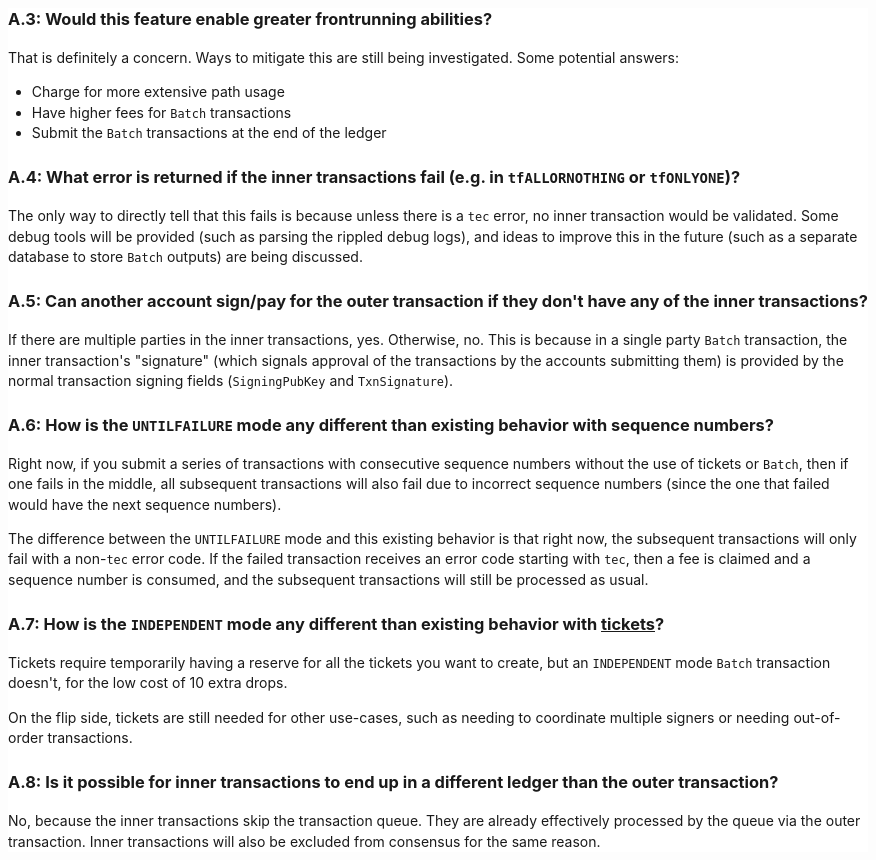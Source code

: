 ### A.3: Would this feature enable greater frontrunning abilities?

That is definitely a concern. Ways to mitigate this are still being investigated. Some potential answers:
* Charge for more extensive path usage
* Have higher fees for `Batch` transactions
* Submit the `Batch` transactions at the end of the ledger

### A.4: What error is returned if the inner transactions fail (e.g. in `tfALLORNOTHING` or `tfONLYONE`)?

The only way to directly tell that this fails is because unless there is a `tec` error, no inner transaction would be validated. Some debug tools will be provided (such as parsing the rippled debug logs), and ideas to improve this in the future (such as a separate database to store `Batch` outputs) are being discussed.

### A.5: Can another account sign/pay for the outer transaction if they don't have any of the inner transactions?

If there are multiple parties in the inner transactions, yes. Otherwise, no. This is because in a single party `Batch` transaction, the inner transaction's "signature" (which signals approval of the transactions by the accounts submitting them) is provided by the normal transaction signing fields (`SigningPubKey` and `TxnSignature`).

### A.6: How is the `UNTILFAILURE` mode any different than existing behavior with sequence numbers?

Right now, if you submit a series of transactions with consecutive sequence numbers without the use of tickets or `Batch`, then if one fails in the middle, all subsequent transactions will also fail due to incorrect sequence numbers (since the one that failed would have the next sequence numbers).

The difference between the `UNTILFAILURE` mode and this existing behavior is that right now, the subsequent transactions will only fail with a non-`tec` error code. If the failed transaction receives an error code starting with `tec`, then a fee is claimed and a sequence number is consumed, and the subsequent transactions will still be processed as usual.

### A.7: How is the `INDEPENDENT` mode any different than existing behavior with [tickets](https://xrpl.org/docs/concepts/accounts/tickets)?

Tickets require temporarily having a reserve for all the tickets you want to create, but an `INDEPENDENT` mode `Batch` transaction doesn't, for the low cost of 10 extra drops.

On the flip side, tickets are still needed for other use-cases, such as needing to coordinate multiple signers or needing out-of-order transactions.

### A.8: Is it possible for inner transactions to end up in a different ledger than the outer transaction?

No, because the inner transactions skip the transaction queue. They are already effectively processed by the queue via the outer transaction. Inner transactions will also be excluded from consensus for the same reason.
_ _ _ _ _
Give all the records again, exactly, without images.

Source code

: ### A.3: Would this feature enable greater frontrunning abilities?

That is definitely a concern. Ways to mitigate this are still being investigated. Some potential answers:
* Charge for more extensive path usage
* Have higher fees for `Batch` transactions
* Submit the `Batch` transactions at the end of the ledger

### A.4: What error is returned if the inner transactions fail (e.g. in `tfALLORNOTHING` or `tfONLYONE`)?

The only way to directly tell that this fails is because unless there is a `tec` error, no inner transaction would be validated. Some debug tools will be provided (such as parsing the rippled debug logs), and ideas to improve this in the future (such as a separate database to store `Batch` outputs) are being discussed.

### A.5: Can another account sign/pay for the outer transaction if they don't have any of the inner transactions?

If there are multiple parties in the inner transactions, yes. Otherwise, no. This is because in a single party `Batch` transaction, the inner transaction's "signature" (which signals approval of the transactions by the accounts submitting them) is provided by the normal transaction signing fields (`SigningPubKey` and `TxnSignature`).

### A.6: How is the `UNTILFAILURE` mode any different than existing behavior with sequence numbers?

Right now, if you submit a series of transactions with consecutive sequence numbers without the use of tickets or `Batch`, then if one fails in the middle, all subsequent transactions will also fail due to incorrect sequence numbers (since the one that failed would have the next sequence numbers).

The difference between the `UNTILFAILURE` mode and this existing behavior is that right now, the subsequent transactions will only fail with a non-`tec` error code. If the failed transaction receives an error code starting with `tec`, then a fee is claimed and a sequence number is consumed, and the subsequent transactions will still be processed as usual.

### A.7: How is the `INDEPENDENT` mode any different than existing behavior with [tickets](https://xrpl.org/docs/concepts/accounts/tickets)?

Tickets require temporarily having a reserve for all the tickets you want to create, but an `INDEPENDENT` mode `Batch` transaction doesn't, for the low cost of 10 extra drops.

On the flip side, tickets are still needed for other use-cases, such as needing to coordinate multiple signers or needing out-of-order transactions.

### A.8: Is it possible for inner transactions to end up in a different ledger than the outer transaction?

No, because the inner transactions skip the transaction queue. They are already effectively processed by the queue via the outer transaction. Inner transactions will also be excluded from consensus for the same reason.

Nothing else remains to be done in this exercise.